*WHAT NEEDS TO BE DONE*. Below are records; count the lines that contain "Enter" and state only that count.

*EXERCISE DATA*.

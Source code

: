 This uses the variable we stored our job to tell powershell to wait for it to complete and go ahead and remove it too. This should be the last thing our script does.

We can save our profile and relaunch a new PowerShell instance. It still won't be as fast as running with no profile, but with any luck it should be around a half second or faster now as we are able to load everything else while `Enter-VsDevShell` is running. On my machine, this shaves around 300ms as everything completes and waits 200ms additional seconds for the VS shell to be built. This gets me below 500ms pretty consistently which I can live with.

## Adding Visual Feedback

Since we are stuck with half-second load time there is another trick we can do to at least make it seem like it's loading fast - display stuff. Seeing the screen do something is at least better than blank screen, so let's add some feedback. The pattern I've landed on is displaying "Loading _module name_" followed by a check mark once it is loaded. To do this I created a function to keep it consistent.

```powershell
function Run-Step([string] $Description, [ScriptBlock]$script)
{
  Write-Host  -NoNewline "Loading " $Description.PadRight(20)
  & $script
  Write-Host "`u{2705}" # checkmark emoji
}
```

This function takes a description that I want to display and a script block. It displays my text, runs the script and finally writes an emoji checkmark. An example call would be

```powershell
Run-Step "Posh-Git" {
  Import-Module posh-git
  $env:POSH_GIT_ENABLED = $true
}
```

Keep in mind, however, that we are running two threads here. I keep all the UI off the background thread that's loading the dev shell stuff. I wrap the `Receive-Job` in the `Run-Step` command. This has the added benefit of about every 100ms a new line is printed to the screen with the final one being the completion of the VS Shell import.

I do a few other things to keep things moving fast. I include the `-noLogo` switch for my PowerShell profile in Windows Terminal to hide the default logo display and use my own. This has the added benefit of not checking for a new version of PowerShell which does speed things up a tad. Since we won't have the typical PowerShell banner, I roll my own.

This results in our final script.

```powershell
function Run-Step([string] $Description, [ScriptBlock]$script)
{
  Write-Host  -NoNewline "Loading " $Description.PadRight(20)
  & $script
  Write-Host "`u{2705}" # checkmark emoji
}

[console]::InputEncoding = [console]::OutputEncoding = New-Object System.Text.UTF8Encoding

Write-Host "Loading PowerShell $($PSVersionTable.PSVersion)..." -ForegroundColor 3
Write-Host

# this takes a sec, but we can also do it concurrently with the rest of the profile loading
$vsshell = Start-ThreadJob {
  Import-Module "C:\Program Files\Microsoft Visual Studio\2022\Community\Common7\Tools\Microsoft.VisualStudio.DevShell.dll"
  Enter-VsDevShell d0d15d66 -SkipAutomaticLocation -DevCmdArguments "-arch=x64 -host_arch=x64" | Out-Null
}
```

---

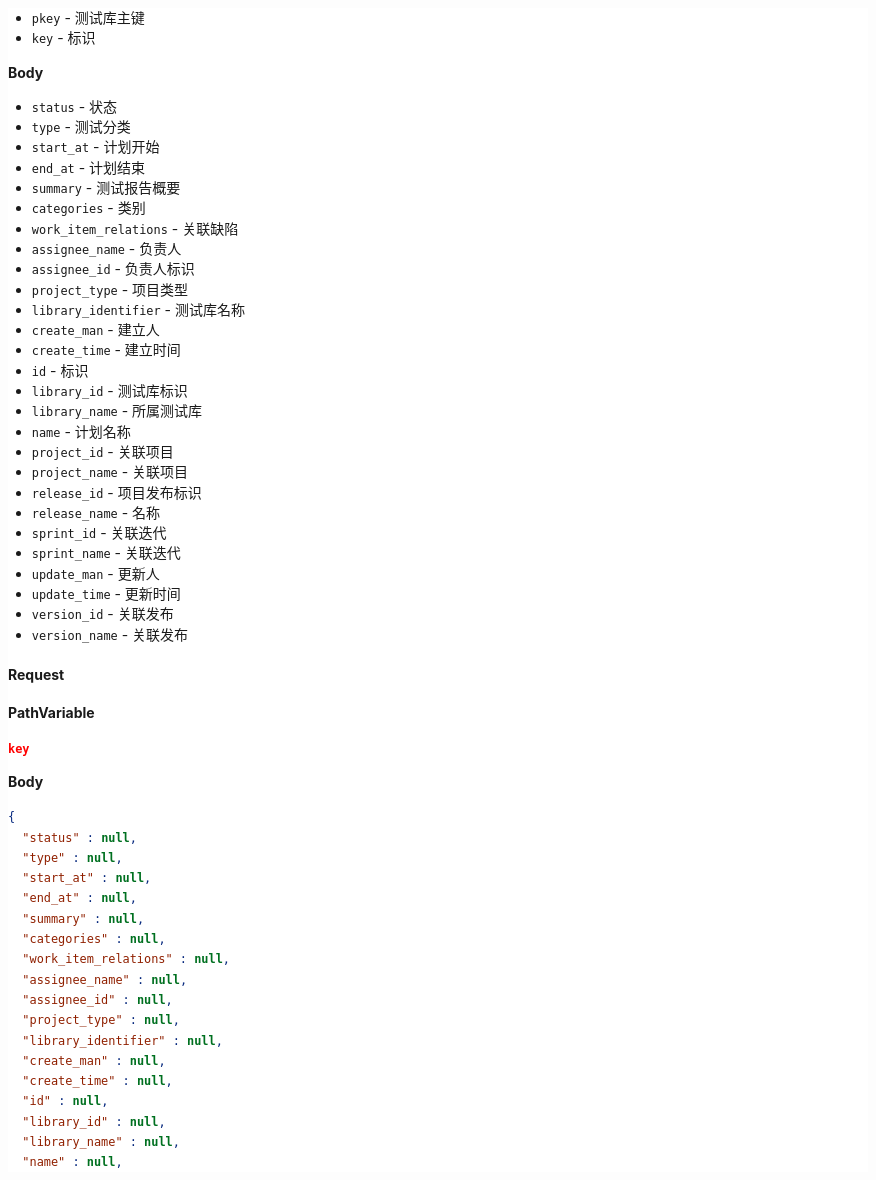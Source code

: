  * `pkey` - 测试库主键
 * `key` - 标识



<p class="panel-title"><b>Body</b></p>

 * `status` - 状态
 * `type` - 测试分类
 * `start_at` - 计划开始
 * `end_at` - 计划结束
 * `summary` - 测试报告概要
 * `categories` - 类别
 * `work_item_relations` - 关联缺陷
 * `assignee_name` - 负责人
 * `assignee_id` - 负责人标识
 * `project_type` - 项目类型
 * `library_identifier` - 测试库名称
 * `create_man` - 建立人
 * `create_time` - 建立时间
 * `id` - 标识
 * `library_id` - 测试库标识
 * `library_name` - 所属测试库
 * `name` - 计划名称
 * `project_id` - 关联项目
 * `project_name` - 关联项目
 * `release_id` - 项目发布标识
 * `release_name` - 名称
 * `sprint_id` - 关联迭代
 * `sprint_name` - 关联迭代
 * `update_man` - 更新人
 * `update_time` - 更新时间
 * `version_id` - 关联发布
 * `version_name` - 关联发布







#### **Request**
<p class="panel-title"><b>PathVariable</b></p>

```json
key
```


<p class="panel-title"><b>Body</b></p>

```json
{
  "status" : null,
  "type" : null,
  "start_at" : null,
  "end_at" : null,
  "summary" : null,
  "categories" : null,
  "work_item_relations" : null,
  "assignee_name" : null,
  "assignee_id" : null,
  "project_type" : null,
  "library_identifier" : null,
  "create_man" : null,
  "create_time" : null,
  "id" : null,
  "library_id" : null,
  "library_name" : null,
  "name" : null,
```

* * *

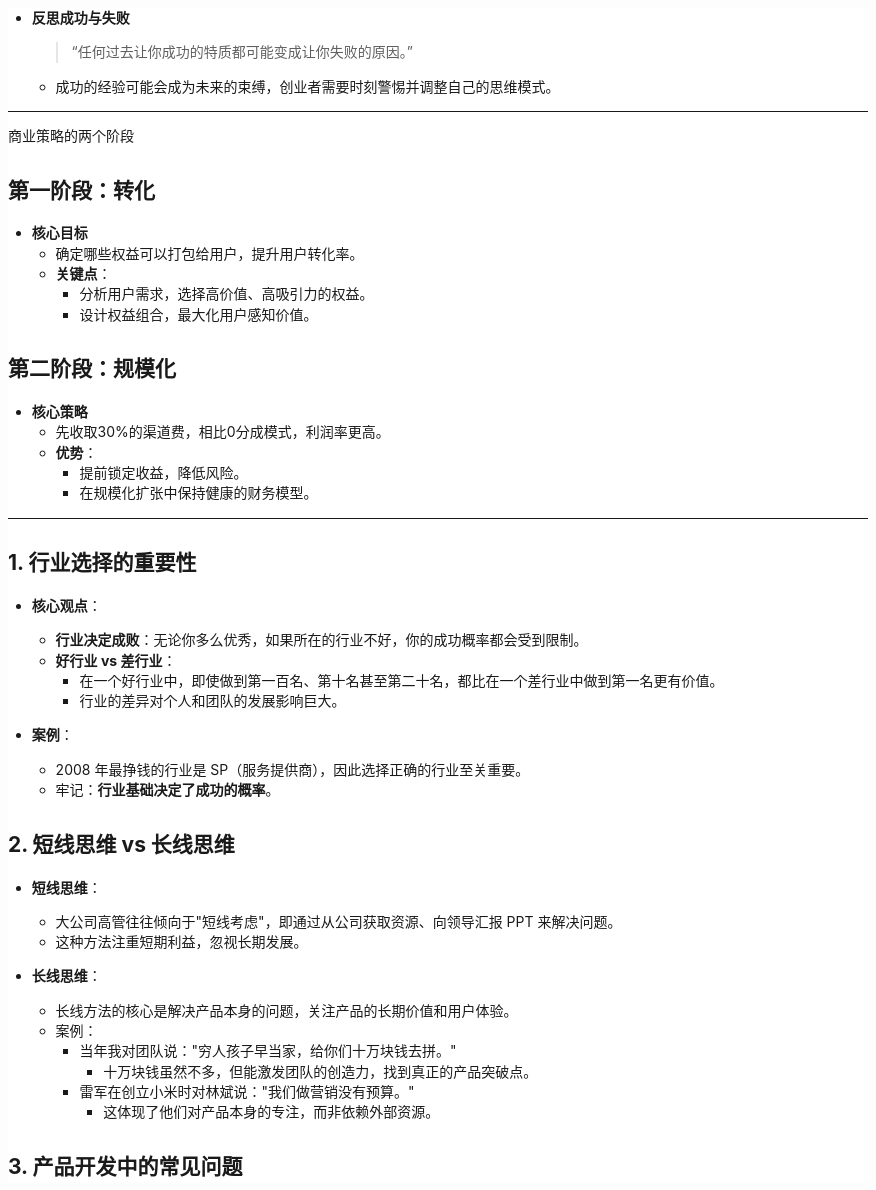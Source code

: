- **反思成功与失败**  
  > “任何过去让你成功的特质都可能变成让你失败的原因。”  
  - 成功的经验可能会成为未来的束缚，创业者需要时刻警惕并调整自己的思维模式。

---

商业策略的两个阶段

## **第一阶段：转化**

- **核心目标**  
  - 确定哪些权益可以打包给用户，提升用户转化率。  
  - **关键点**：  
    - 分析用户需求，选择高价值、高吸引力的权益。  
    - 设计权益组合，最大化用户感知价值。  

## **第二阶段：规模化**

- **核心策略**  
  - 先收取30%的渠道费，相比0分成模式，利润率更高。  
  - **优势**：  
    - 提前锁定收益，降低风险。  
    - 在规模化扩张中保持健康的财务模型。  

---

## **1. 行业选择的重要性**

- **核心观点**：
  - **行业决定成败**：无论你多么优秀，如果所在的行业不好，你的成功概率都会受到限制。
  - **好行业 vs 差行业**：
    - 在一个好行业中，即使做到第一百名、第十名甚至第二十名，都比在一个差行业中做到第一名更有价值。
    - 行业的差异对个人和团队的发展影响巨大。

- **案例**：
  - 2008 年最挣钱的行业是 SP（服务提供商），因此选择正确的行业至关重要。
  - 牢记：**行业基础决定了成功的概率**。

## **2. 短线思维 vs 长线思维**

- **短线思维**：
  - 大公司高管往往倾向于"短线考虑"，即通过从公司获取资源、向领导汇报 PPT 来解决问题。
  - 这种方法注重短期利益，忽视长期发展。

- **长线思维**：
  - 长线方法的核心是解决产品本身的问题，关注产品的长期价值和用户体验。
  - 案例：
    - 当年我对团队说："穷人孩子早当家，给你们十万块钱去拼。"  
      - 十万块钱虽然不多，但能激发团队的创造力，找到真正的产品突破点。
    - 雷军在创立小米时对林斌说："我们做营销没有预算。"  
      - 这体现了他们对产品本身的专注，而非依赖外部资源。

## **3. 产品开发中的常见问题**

*WRITTEN SOLUTION*. 2